Mécanisme de PDK4 dans la dynamique mitochondriale et la fonction mitochondriale dans les maladies hépatiques associées à l'alcool
Mentor : Suthat Liangpunsakul, MD, MPH

La maladie hépatique associée à l'alcool (ALD) est un problème de santé mondial important et l'une des principales causes de maladies du foie aux États-Unis. L’ALD est un trouble complexe résultant d’une consommation excessive d’alcool. La pathogenèse de l'ALD est un processus complexe conduisant à un spectre de changements histopathologiques au cours de la progression de la maladie depuis la stéatose hépatique, l'hépatite alcoolique et la cirrhose associée à l'alcool. Malgré le succès de l’exploration du traitement d’autres maladies hépatiques chroniques telles que l’hépatite C, les progrès dans l’identification d’interventions thérapeutiques pour les patients atteints d’ALD sont plutôt statiques. Comprendre les mécanismes sous-jacents à la pathogenèse de l’ALD est important car cela pourrait ouvrir la voie à la découverte de thérapies ciblées pour les patients atteints d’ALD. 
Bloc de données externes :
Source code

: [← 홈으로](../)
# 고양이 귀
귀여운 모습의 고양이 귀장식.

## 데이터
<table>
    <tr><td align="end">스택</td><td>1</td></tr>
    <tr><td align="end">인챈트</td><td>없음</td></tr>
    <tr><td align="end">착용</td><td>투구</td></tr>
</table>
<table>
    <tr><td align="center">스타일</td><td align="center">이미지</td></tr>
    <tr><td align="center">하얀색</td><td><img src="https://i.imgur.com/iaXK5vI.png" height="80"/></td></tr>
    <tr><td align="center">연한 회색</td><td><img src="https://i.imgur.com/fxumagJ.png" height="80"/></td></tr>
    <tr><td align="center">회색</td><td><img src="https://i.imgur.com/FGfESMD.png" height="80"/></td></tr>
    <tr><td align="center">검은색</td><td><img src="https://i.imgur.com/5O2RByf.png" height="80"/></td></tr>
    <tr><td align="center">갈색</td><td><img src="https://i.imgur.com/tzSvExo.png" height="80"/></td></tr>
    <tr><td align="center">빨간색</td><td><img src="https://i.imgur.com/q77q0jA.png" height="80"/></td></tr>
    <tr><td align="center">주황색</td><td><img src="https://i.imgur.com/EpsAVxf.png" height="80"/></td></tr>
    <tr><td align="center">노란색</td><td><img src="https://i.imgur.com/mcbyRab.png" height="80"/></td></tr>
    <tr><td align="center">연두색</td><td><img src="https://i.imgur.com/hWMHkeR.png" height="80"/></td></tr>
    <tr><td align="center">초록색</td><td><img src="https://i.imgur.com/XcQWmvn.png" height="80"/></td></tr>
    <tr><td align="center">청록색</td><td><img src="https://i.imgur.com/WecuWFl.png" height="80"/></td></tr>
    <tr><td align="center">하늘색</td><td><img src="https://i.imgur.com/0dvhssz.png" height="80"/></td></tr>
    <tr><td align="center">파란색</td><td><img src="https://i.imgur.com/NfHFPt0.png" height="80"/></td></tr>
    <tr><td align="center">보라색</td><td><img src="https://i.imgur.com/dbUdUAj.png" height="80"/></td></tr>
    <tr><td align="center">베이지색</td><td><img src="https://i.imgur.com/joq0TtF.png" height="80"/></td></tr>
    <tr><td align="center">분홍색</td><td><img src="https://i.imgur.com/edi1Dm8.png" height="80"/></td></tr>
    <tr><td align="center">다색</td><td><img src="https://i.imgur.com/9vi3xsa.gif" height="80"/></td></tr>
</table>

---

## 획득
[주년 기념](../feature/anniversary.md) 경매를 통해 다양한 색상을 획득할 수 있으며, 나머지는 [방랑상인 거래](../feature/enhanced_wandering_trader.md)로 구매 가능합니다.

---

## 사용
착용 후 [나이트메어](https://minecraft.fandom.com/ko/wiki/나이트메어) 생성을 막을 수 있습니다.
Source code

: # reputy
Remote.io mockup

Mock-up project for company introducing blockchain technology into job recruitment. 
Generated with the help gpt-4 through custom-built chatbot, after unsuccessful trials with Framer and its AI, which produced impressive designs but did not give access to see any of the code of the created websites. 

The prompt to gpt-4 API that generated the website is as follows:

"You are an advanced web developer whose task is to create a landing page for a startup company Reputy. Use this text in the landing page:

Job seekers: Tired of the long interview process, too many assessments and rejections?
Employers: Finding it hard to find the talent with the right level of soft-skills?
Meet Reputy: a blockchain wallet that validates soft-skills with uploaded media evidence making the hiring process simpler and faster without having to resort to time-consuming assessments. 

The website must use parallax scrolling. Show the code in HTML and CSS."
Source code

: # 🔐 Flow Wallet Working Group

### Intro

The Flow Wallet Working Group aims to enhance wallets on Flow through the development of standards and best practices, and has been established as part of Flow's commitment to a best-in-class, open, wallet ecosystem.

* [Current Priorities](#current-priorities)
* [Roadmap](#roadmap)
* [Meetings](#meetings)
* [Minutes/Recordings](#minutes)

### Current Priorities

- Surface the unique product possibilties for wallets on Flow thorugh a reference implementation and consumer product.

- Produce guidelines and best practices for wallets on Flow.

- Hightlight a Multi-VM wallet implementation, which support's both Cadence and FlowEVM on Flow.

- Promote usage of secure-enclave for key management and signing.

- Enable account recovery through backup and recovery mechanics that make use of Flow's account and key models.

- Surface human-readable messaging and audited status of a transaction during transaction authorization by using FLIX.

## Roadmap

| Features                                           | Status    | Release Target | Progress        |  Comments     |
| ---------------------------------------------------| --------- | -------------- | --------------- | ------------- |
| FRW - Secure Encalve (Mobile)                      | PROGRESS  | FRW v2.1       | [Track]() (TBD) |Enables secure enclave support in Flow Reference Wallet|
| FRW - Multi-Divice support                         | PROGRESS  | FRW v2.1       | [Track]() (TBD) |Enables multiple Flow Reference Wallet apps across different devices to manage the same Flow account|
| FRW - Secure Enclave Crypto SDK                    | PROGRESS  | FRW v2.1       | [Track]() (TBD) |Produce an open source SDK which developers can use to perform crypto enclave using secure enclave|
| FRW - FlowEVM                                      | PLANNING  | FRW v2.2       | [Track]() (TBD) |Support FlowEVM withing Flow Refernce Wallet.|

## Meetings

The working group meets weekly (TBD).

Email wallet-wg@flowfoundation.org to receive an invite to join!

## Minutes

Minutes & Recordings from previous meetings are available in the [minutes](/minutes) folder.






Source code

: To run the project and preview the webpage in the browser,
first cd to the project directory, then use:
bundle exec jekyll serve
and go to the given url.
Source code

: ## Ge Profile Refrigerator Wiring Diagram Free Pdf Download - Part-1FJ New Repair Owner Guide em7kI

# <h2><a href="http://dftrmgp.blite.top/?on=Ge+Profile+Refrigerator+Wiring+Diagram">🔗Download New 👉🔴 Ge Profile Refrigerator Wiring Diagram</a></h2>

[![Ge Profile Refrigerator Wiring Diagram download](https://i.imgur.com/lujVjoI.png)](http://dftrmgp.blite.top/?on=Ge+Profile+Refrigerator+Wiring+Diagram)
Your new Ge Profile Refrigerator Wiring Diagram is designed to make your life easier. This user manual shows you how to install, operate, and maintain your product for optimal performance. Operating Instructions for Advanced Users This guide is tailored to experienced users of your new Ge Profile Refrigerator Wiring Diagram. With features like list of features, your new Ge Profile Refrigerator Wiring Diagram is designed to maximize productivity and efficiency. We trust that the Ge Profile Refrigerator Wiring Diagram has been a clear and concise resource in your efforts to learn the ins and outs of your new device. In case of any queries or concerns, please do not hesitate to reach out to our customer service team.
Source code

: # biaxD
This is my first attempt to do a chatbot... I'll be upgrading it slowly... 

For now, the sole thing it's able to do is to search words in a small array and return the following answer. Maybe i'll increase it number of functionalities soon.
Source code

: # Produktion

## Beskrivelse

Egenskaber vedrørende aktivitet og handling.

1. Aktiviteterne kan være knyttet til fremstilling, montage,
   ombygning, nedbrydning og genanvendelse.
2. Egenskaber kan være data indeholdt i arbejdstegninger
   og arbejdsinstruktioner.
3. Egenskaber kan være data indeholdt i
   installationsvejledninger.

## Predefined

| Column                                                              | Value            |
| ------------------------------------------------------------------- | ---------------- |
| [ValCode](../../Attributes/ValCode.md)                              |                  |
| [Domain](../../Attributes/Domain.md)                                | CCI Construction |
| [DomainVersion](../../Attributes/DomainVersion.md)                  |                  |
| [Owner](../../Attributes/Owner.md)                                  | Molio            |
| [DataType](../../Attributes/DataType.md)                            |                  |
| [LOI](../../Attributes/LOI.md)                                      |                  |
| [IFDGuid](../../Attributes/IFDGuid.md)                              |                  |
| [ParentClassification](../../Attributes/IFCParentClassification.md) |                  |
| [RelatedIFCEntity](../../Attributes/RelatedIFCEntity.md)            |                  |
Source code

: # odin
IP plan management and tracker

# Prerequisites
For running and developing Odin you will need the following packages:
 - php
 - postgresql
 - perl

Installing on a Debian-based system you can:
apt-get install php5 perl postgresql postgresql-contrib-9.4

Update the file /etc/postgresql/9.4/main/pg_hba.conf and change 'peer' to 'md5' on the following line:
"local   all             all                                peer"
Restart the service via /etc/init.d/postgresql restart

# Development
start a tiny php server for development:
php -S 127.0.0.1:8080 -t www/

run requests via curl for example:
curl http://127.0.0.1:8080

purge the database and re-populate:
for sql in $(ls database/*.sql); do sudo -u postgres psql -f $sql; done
Le dysfonctionnement mitochondrial est l’un des principaux facteurs impliqués dans la pathogenèse de la maladie hépatique associée à l’alcool (ALD). Les mitochondries participent au métabolisme des nutriments et de l’énergie pour réguler l’homéostasie cellulaire. Le dysfonctionnement mitochondrial contribue à la formation excessive d’espèces réactives de l’oxygène (ROS) intracellulaires conduisant à l’activation de la signalisation du stress dans la pathogenèse de l’ALD. Cependant, la voie mécanistique clé conduisant au dysfonctionnement mitochondrial dans l’ALD reste insaisissable.

Pour maintenir leur bon fonctionnement, les mitochondries subissent une transition dynamique entre la fission et la fusion. Nous avons constaté que l'alcool perturbe l'équilibre entre cette transition dynamique et provoque une fission excessive au cours de la pathogenèse de l'ALD. Nous avons identifié une protéine, la pyruvate déshydrogénase kinase 4 (PDK4), comme régulateur clé de ce processus. Dans cette bourse postdoctorale de l'ALF, nous avons proposé d'explorer de manière mécaniste le mécanisme moléculaire sous-jacent à la manière dont PDK4 intervient dans la fission et le dysfonctionnement des mitochondries dans l'ALD. Les résultats de cette récompense ouvriront la voie pour déterminer si PDK4 peut être utilisé comme cible pour le traitement de l’ALD.